CARBON EXPOSURE REPRESENTS an emerging risk to investment portfolios that can be ignored no longer.
With global leaders set to meet in Paris for the latest round of talks on international action to address climate change, and with a new federal government in Ottawa having put carbon reduction at the top of its agenda, the necessity of factoring these forces into investment decisions is becoming increasingly evident. According to a new report from New York-based BlackRock Inc.’s Investment Institute: “Climate change is gaining traction as a global policy initiative, a key risk factor and an emerging investment theme.”
That traction is particularly evident in Ottawa. Not only has the new prime minister explicitly attached “climate change” to the portfolio of his environment minister, Catherine McKenna, he also has directed her to meet with the provinces following the Paris summit to develop a pan-Canadian plan to combat climate change and reduce greenhouse-gas emissions. This plan will include national emissions-reduction targets, provincial carbon pricing policies and the creation of a fund to finance projects that materially reduce carbon emissions.

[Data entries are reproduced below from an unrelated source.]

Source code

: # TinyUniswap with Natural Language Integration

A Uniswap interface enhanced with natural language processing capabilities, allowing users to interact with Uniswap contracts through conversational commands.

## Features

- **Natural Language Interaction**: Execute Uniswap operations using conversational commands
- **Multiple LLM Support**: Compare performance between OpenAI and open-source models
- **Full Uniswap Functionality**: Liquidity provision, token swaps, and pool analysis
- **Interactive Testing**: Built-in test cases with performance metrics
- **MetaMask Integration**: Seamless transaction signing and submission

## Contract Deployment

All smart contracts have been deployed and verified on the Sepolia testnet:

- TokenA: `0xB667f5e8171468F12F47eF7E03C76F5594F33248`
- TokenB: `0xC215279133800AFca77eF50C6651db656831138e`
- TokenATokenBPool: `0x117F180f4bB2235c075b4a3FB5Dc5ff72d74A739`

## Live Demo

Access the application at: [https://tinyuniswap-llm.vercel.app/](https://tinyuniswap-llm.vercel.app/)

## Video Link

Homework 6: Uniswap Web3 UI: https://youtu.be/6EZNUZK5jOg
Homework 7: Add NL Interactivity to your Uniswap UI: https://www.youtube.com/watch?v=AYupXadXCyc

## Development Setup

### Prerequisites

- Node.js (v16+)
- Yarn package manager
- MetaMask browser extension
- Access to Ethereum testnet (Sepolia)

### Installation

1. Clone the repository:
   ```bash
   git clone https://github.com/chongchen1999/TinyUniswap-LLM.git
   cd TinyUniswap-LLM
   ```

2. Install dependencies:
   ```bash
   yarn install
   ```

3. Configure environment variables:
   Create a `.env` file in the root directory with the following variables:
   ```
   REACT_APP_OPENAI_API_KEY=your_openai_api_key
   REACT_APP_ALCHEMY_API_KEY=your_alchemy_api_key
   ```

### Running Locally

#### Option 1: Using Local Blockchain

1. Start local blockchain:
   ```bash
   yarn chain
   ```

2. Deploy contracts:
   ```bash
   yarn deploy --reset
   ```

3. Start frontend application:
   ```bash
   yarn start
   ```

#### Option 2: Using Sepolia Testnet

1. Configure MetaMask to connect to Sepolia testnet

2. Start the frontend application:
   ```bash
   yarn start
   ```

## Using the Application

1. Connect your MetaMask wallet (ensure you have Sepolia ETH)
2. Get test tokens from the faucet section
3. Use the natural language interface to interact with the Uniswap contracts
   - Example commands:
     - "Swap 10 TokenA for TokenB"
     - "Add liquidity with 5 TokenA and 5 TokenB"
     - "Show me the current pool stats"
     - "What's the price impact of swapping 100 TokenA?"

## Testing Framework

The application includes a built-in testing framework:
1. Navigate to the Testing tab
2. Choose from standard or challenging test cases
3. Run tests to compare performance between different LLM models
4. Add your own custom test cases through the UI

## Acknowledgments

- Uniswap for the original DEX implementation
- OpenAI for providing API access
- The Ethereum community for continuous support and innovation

Whether these promises result in concrete action remains to be seen. Previous Canadian governments have pledged action on climate change and promised to introduce mechanisms, such as a cap-and-trade emissions market, to facilitate reductions in emissions, but didn’t follow through. This inherent uncertainty makes gauging the risk of regulatory action on climate change and the possible impact of that on investment portfolios tough.
Yet, the BlackRock report suggests that “a climate change risk premium” is likely to emerge for equities in the future. As countries adopt emissions-curbing policies, such as carbon taxes or cap-and-trade systems, and as the effects of these policies filter down through the economy, the report predicts that investment securities’ valuations will be affected.
Shrewd investors will want to be ahead of the curve if environmental policies will begin impacting the value of their assets. That could mean reducing exposure to carbon-heavy industries and/or stepping up investments in renewable energy.
“If climate change regulation picks up steam, [carbon-intensive] sectors may have to write down assets that have declining or no economic worth [think: coal-powered utilities],” the BlackRock report states. “Successful investment is often as much about avoiding losers as picking winners, in our view.”
Making related shifts within portfolios as disclosure improves is getting easier for investors. Earlier this year, New York-based index giant MSCI Inc. began reporting the carbon footprint of its global equities indices, and Toronto-based TMX Group Ltd. launched new indices that screen companies based on their carbon footprints or exclude firms that own fossil fuels.